● **Exercise prompt**: Report every line of the data where the string "embedding" appears.

======== Data shown

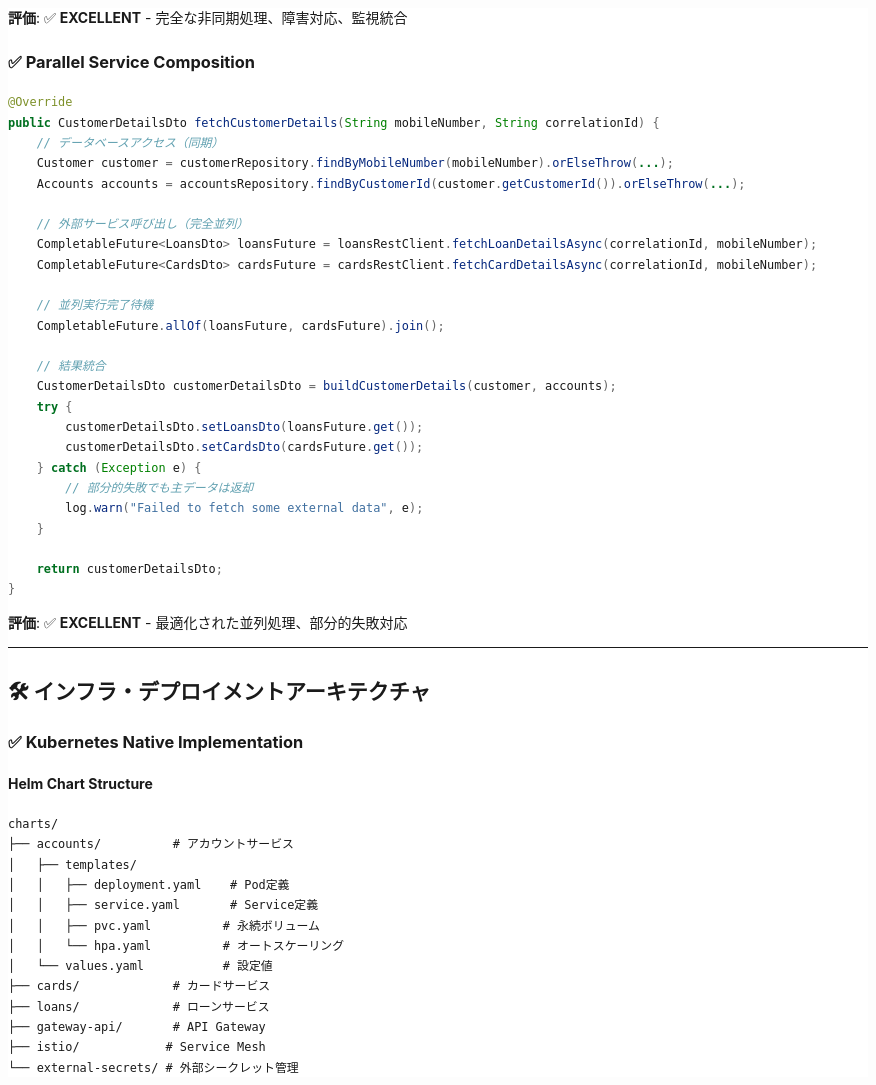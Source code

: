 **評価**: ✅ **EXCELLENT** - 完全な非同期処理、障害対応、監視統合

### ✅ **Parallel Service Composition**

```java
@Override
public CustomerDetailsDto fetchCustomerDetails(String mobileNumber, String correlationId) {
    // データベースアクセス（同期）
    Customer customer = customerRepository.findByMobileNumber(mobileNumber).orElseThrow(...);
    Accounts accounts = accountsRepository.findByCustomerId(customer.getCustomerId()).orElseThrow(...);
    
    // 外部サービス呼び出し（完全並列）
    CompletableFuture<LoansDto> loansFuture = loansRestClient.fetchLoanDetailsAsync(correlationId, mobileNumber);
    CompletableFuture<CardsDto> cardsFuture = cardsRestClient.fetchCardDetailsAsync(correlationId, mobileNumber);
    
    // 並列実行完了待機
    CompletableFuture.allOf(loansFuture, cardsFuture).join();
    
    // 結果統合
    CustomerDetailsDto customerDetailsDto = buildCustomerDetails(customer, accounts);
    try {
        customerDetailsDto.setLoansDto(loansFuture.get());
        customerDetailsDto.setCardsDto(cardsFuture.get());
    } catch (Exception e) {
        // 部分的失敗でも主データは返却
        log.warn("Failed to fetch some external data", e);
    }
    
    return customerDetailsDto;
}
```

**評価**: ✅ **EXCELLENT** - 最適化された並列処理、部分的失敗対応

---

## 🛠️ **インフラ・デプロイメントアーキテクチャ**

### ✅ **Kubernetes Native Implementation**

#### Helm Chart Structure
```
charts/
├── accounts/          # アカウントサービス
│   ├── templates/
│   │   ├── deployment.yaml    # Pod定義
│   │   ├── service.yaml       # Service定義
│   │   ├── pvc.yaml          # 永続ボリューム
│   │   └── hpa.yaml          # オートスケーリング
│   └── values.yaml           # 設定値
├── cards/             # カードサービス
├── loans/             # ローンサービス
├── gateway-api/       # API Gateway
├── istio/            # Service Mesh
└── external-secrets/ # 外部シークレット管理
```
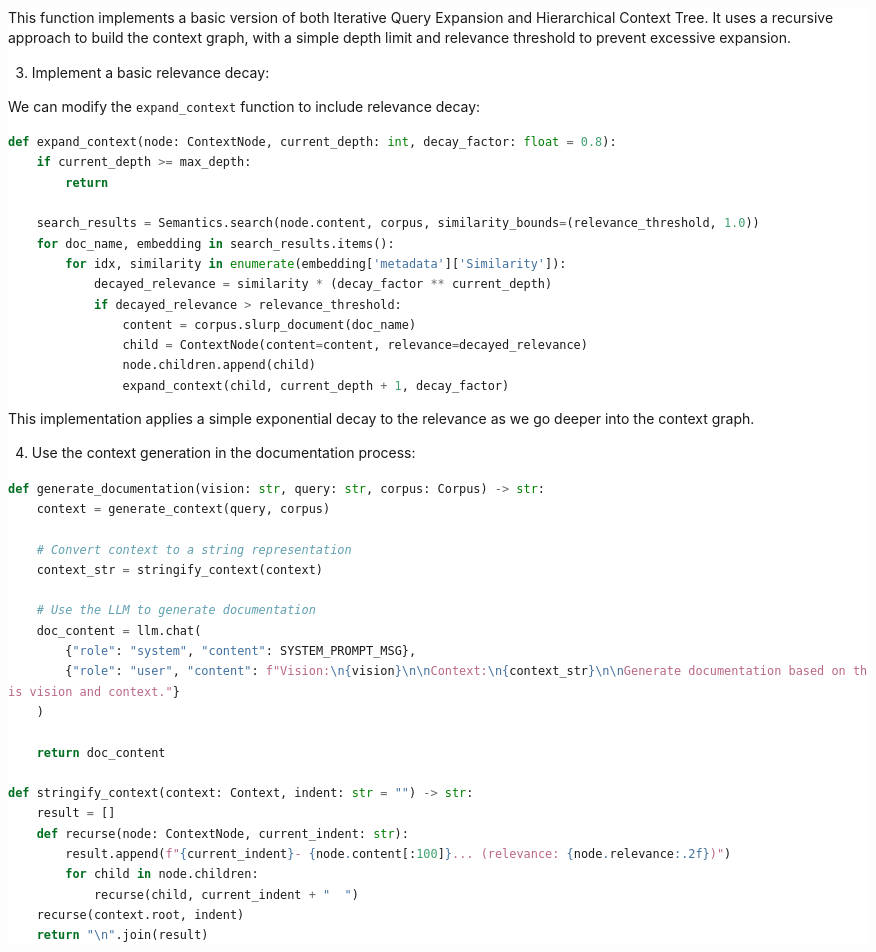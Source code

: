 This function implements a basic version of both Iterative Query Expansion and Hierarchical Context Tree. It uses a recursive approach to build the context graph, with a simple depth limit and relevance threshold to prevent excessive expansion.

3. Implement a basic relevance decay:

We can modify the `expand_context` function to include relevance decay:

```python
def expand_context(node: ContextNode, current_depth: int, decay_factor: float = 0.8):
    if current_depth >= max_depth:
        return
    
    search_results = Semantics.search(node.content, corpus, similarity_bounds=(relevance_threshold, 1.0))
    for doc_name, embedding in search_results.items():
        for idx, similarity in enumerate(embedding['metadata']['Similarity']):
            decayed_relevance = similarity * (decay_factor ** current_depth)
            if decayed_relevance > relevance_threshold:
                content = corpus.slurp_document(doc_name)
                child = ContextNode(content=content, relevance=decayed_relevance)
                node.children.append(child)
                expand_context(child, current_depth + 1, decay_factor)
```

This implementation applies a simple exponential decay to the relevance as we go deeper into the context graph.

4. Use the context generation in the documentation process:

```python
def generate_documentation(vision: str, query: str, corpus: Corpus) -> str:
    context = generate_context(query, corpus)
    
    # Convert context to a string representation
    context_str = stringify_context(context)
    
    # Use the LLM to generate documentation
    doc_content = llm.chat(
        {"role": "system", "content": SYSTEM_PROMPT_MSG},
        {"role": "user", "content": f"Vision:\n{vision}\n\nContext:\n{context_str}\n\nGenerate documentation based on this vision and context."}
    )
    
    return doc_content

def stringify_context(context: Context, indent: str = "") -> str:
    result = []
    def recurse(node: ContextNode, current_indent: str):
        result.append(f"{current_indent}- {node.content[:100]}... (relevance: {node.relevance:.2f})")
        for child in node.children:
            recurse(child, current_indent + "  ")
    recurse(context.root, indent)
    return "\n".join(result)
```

================

● **Response area**:
    for doc_name, embedding in search_results.items():
        for idx, similarity in enumerate(embedding['metadata']['Similarity']):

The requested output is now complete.